Required action →
Scan the records beneath this line for the line holding "suivant) $x = v_0\cos\alpha\,t$, $z" and the line holding "est horizontale et", then transcribe exactly those two and all lines between.

Segment Start: Dataset content

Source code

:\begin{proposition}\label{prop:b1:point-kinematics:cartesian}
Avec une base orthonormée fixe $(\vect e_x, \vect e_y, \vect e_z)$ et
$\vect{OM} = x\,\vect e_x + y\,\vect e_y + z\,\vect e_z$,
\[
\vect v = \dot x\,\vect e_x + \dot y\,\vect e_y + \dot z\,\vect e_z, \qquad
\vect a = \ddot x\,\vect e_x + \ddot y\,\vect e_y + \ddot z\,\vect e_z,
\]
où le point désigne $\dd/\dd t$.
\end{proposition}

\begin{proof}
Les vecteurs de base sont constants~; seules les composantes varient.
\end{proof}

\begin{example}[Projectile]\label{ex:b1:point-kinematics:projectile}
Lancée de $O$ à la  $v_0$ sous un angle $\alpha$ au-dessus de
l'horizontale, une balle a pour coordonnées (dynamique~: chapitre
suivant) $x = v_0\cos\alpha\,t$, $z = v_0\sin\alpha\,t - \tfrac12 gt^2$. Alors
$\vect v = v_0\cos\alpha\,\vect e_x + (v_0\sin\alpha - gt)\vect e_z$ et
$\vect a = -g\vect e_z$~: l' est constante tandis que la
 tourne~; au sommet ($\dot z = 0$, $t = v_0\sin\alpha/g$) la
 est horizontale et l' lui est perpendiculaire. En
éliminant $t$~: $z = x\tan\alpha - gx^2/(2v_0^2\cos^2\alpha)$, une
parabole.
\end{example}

Segment End: Dataset content

Answer box →
suivant) $x = v_0\cos\alpha\,t$, $z = v_0\sin\alpha\,t - \tfrac12 gt^2$. Alors
$\vect v = v_0\cos\alpha\,\vect e_x + (v_0\sin\alpha - gt)\vect e_z$ et
$\vect a = -g\vect e_z$~: l' est constante tandis que la
 tourne~; au sommet ($\dot z = 0$, $t = v_0\sin\alpha/g$) la
 est horizontale et l' lui est perpendiculaire. En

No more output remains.